## WORK TASK
Sort through the entries below and pull out lines containing the word "training".

## RECORDS SUPPLIED
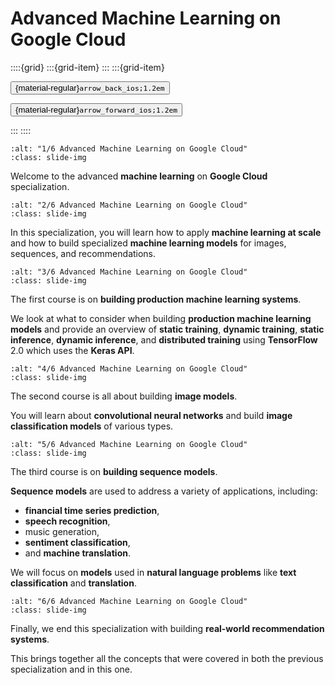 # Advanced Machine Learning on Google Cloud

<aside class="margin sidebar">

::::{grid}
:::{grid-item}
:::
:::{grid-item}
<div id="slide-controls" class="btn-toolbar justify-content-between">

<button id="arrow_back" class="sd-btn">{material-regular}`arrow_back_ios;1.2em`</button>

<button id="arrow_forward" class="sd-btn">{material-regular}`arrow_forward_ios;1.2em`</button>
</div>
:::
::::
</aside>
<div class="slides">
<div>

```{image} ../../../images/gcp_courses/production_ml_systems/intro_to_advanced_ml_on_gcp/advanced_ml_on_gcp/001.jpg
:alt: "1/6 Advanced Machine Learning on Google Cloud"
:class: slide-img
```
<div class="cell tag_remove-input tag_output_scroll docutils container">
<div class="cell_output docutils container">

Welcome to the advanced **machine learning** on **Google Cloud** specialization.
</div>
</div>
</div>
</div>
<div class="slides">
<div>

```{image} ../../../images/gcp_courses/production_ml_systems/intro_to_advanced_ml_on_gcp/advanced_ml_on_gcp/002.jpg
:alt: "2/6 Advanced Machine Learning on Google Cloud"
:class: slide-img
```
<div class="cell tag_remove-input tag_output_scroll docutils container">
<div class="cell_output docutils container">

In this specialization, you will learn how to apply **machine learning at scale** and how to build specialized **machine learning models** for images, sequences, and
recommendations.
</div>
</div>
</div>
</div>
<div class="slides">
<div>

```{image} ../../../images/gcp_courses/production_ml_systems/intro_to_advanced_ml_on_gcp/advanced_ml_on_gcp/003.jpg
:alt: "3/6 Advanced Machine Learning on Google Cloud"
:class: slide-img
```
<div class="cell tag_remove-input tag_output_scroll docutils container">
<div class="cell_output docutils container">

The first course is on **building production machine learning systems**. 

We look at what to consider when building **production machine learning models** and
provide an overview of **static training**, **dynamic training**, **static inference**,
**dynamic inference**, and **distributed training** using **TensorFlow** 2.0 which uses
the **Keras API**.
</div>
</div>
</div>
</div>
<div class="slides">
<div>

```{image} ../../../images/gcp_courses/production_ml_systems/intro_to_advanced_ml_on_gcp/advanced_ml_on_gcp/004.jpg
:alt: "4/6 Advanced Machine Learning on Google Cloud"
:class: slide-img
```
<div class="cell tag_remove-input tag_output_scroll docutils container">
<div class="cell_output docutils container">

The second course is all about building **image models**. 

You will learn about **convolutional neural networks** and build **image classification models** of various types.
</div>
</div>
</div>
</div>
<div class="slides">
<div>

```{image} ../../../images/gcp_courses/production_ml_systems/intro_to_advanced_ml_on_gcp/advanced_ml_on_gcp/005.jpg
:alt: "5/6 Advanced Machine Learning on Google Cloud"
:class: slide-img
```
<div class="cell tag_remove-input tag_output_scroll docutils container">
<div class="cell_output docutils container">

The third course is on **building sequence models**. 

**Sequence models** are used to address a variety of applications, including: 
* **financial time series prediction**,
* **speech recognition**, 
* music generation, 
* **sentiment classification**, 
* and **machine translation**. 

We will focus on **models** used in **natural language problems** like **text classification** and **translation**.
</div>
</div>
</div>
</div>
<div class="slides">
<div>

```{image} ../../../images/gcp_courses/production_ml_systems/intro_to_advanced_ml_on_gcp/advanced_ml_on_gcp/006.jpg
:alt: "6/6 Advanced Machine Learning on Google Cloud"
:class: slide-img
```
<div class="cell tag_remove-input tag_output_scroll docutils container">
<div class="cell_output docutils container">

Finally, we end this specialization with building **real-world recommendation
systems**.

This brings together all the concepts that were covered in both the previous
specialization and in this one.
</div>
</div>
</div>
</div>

## RESPONSE AREA
provide an overview of **static training**, **dynamic training**, **static inference**,
**dynamic inference**, and **distributed training** using **TensorFlow** 2.0 which uses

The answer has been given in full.